As well as its emphasis on cuteness, Lolita fashion is characterized by knee length skirts and bell-shaped dresses, along with petticoats, ruffles, blouses and knee high socks or stockings. It has several distinct sub-fashions – including of course, the Lolita take on Japan’s most famous article of clothing, the kimono! A few examples of Lolita sub-fashions include:


  • Classic Lolita: This Lolita costume is the simplest take on the fashion style, characterized by simple print dresses and knee socks. It involves few embellishments and more color than the Lolita Gothic and Lolita Punk looks.

  • Gothic Lolita: Gothic Lolita leans more on the romantic side, featuring black or darker colors, heavy boots and lace inspired by the Victorian era. It may also include petticoats, corsets, floor-length skirts and blouses.
  • Sweet Lolita: With its frills, pink parasols, over-the-top embellishments and lace, Sweet Lolita is the opposite of Gothic Lolita and embodies the true baby doll look.

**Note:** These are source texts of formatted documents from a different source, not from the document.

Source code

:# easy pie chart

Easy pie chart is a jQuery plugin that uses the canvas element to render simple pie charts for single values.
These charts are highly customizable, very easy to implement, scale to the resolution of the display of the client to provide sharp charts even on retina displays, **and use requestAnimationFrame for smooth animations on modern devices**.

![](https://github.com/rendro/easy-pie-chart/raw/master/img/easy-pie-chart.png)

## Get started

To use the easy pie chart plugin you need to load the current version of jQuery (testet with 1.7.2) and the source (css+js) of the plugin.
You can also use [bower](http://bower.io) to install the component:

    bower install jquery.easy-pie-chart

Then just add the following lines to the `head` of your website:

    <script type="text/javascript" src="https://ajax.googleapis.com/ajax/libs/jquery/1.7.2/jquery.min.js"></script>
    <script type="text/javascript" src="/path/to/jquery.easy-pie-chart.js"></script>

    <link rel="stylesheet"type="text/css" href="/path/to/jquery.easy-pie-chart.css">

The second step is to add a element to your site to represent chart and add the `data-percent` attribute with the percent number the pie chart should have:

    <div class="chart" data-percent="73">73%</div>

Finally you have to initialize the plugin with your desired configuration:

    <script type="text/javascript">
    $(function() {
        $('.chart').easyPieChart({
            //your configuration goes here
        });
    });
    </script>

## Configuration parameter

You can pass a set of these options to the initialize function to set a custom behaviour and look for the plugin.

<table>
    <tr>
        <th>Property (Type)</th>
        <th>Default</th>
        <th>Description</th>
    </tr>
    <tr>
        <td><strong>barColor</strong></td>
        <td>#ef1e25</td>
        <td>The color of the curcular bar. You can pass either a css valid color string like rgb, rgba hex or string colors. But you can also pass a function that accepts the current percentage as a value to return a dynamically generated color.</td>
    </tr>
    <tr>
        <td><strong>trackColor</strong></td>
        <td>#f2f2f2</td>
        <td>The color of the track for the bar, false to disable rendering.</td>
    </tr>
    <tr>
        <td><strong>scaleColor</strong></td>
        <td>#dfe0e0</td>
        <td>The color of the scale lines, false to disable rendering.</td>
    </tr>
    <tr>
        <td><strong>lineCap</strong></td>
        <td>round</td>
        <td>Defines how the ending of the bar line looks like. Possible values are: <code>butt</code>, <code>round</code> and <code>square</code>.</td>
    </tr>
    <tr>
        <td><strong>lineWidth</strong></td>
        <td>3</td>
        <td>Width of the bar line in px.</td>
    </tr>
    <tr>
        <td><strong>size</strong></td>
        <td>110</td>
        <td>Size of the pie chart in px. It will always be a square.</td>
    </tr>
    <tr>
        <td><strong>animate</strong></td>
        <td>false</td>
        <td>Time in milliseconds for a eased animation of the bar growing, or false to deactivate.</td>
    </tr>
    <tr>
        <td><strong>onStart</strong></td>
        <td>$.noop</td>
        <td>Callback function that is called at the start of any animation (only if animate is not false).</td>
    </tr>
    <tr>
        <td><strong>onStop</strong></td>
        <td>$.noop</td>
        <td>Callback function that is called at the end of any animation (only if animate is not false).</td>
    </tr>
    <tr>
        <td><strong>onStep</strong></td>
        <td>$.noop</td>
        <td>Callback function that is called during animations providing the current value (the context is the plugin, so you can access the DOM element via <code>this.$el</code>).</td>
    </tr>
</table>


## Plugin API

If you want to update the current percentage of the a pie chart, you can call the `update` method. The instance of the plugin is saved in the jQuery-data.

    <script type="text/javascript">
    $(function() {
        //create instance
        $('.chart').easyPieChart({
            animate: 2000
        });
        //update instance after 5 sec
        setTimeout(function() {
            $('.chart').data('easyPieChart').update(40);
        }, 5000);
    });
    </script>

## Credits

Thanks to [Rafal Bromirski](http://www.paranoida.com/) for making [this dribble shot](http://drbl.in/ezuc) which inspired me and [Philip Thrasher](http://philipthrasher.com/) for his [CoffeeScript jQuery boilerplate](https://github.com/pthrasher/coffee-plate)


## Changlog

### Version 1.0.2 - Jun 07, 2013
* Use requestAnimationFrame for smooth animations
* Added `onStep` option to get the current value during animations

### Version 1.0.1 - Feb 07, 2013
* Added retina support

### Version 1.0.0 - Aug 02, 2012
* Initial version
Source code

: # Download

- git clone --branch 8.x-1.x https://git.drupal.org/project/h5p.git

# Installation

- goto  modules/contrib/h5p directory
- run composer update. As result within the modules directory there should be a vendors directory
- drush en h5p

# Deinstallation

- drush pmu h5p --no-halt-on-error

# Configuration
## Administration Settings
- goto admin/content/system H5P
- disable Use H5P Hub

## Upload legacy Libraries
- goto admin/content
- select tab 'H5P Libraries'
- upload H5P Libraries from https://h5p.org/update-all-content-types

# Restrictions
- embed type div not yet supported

  • Punk Lolita: The punk Lolita look involves clothing similar to Gothic Lolita, but with added elements of punk rock.
  • Hime Lolita: Hime Lolita borrows aspects of Sweet Lolita, with its frills, ribbons and pink colors, but mixes in a theme of royalty and elegance.
  • Wa Lolita: This style of Lolita fashion incorporates traditional Japanese clothing elements, such as the kimono, while adhering to the traditional Lolita silhouette. The prefix “Wa” is used to denote a relation to Japan – in this case, Japanese culture is both the origin and inspiration for the Wa lolita style.

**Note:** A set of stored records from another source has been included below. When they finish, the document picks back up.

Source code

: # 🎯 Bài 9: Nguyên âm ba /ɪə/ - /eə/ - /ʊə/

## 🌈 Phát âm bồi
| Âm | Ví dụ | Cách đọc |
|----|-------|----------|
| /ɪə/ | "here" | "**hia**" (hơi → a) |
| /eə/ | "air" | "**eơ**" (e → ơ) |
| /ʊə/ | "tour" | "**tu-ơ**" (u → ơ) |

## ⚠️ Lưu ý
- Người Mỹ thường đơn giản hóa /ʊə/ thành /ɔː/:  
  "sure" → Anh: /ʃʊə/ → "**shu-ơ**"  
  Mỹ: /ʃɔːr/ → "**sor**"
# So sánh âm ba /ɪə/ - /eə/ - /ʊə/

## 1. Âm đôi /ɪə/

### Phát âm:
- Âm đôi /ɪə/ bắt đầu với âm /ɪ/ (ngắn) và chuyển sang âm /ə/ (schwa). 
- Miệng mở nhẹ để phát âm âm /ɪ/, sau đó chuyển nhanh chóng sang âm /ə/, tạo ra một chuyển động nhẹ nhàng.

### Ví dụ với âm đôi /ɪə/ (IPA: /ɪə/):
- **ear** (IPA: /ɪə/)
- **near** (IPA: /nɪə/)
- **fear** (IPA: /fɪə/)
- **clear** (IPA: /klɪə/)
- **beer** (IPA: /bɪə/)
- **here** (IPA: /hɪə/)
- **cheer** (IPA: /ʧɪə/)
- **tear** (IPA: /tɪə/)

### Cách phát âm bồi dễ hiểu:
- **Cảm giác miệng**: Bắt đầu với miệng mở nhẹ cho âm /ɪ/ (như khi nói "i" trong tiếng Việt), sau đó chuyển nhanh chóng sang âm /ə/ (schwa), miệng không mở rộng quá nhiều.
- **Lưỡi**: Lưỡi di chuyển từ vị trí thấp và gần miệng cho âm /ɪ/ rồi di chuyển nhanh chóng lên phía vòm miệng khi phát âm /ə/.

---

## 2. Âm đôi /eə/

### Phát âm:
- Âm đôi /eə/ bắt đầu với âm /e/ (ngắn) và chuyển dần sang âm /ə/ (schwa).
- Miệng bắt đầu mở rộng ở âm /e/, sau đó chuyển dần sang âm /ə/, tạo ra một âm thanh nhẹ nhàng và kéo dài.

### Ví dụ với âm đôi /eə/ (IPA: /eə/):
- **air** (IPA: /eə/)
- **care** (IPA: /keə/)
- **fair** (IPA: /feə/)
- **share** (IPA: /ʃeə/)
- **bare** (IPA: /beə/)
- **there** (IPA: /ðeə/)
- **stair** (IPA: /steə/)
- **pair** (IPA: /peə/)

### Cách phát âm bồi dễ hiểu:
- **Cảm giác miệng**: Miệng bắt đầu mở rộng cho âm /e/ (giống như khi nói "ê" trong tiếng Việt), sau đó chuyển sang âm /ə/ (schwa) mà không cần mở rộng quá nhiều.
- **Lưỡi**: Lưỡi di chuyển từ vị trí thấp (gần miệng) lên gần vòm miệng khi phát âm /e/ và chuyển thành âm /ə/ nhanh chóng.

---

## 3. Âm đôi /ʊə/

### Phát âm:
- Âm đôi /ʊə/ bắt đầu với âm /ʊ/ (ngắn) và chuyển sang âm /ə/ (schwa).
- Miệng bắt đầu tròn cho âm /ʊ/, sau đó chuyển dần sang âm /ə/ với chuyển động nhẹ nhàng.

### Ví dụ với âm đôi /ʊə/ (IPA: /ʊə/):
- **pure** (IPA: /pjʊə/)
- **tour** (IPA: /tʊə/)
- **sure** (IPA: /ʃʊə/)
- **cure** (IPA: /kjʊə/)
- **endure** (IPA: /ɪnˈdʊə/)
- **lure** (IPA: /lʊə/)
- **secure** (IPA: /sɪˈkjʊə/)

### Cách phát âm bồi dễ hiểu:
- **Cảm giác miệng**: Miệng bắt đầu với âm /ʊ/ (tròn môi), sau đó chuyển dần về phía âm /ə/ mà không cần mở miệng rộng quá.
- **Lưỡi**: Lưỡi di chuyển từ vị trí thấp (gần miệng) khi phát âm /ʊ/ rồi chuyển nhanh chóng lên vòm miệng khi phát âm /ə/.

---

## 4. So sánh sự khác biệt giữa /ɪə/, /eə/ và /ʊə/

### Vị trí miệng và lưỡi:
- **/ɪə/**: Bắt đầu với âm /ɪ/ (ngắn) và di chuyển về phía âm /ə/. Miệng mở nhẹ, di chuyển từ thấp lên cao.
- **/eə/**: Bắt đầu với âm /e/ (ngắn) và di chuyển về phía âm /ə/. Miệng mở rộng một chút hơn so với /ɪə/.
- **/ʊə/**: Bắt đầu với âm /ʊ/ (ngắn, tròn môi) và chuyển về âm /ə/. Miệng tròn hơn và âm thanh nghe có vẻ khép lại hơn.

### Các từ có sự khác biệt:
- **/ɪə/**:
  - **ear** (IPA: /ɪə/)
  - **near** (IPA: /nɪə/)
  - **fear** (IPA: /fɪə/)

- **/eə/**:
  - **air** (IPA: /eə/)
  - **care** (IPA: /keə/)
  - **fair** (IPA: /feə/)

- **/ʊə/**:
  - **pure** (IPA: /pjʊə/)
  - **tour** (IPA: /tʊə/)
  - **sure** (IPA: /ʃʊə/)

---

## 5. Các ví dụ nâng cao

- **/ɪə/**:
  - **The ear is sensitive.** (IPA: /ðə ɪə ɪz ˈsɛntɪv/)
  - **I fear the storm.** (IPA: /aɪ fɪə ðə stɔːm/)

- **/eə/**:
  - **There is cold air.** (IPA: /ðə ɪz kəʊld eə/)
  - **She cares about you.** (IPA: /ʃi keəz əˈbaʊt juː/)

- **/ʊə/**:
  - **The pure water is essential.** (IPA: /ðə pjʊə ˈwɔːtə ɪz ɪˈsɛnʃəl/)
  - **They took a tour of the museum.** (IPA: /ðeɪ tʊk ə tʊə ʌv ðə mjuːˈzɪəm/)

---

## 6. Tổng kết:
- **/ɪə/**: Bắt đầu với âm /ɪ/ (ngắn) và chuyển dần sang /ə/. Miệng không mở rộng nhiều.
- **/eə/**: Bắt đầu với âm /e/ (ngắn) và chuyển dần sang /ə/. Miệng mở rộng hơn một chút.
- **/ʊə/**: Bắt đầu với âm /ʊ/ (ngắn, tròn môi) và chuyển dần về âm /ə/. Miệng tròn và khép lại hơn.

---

Wa Lolita, or Kimono Lolita dress, typically includes a stylized kimono for its wearer to put on over a petticoat. The top of the outfit follows the kimono style, while the bottom half adheres to the bell-shaped skirt that characterizes lolita fashion. The kimono may also be long sleeved, in tribute to the “furisode” kimono, which is still worn by unmarried women and young girls in Japan today.

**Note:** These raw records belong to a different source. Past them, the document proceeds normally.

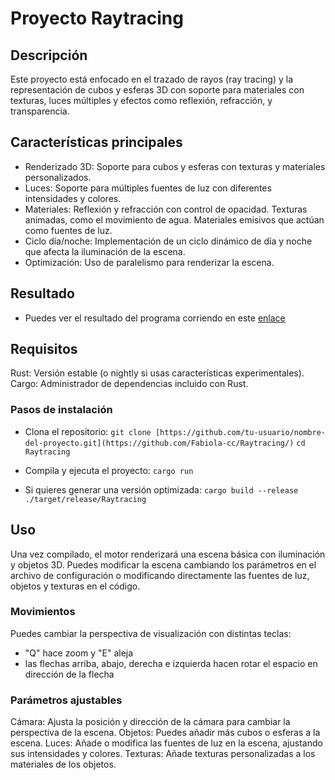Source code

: # Proyecto Raytracing

## Descripción
Este proyecto está enfocado en el trazado de rayos (ray tracing) y la representación de cubos y esferas 3D con soporte para materiales con texturas, luces múltiples y efectos como reflexión, refracción, y transparencia. 

## Características principales
- Renderizado 3D: Soporte para cubos y esferas con texturas y materiales personalizados.
- Luces: Soporte para múltiples fuentes de luz con diferentes intensidades y colores.
- Materiales:
        Reflexión y refracción con control de opacidad.
        Texturas animadas, como el movimiento de agua.
        Materiales emisivos que actúan como fuentes de luz.
- Ciclo día/noche: Implementación de un ciclo dinámico de día y noche que afecta la iluminación de la escena.
- Optimización: Uso de paralelismo para renderizar la escena.


## Resultado
- Puedes ver el resultado del programa corriendo en este [enlace](https://www.canva.com/design/DAGTOSF41IE/3dfX37bYDtwAzWGtJmqDuw/watch?utm_content=DAGTOSF41IE&utm_campaign=designshare&utm_medium=link&utm_source=editor)

## Requisitos
Rust: Versión estable (o nightly si usas características experimentales).
Cargo: Administrador de dependencias incluido con Rust.

### Pasos de instalación
- Clona el repositorio:
`git clone [https://github.com/tu-usuario/nombre-del-proyecto.git](https://github.com/Fabiola-cc/Raytracing/)`
`cd Raytracing`
- Compila y ejecuta el proyecto:
`cargo run`

- Si quieres generar una versión optimizada:
`cargo build --release`
`./target/release/Raytracing` 

## Uso
Una vez compilado, el motor renderizará una escena básica con iluminación y objetos 3D. Puedes modificar la escena cambiando los parámetros en el archivo de configuración o modificando directamente las fuentes de luz, objetos y texturas en el código.

### Movimientos
Puedes cambiar la perspectiva de visualización con distintas teclas:
- "Q" hace zoom y "E" aleja
- las flechas arriba, abajo, derecha e izquierda hacen rotar el espacio en dirección de la flecha

### Parámetros ajustables
Cámara: Ajusta la posición y dirección de la cámara para cambiar la perspectiva de la escena.
Objetos: Puedes añadir más cubos o esferas a la escena.
Luces: Añade o modifica las fuentes de luz en la escena, ajustando sus intensidades y colores.
Texturas: Añade texturas personalizadas a los materiales de los objetos.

Alternately, Wa Lolita can also feature more typical Lolita dresses made from traditional Japanese fabrics. Wa Lolita is differentiated from other sub-fashions of Lolita by its focus on Japanese textile patterns as well as subtle details and nods to Japanese heritage. For instance, a Kimono lolita dress might feature the crossed front and waistband or large bow that mimics the look of a traditional “obi” sash. 

Wa lolita is often paired with traditional Japanese hair styles, accessories and jewelry. Wearers can pick from ornamental hair clips, called “kanzashi” and traditional footwear, such as “geta” or “zouri.” Because modesty and innocence are integral parts of the Wa lolita style, kimono lolita makeup choices should project a light, open and natural look. Light colored eyeshadow, pink lipstick and blush are staple makeup features of the look. However, given Wa lolita’s focus on Japanese culture, some wearers of lolita may choose to emulate traditional geisha makeup, complete with bright red lips.


Ultimately, judging from the pivotal role that the kimono has played in influencing Japanese fashion – shaping everything from traditional dress a thousand years ago to the street culture of today – one thing remains very clear. It’s not going anywhere.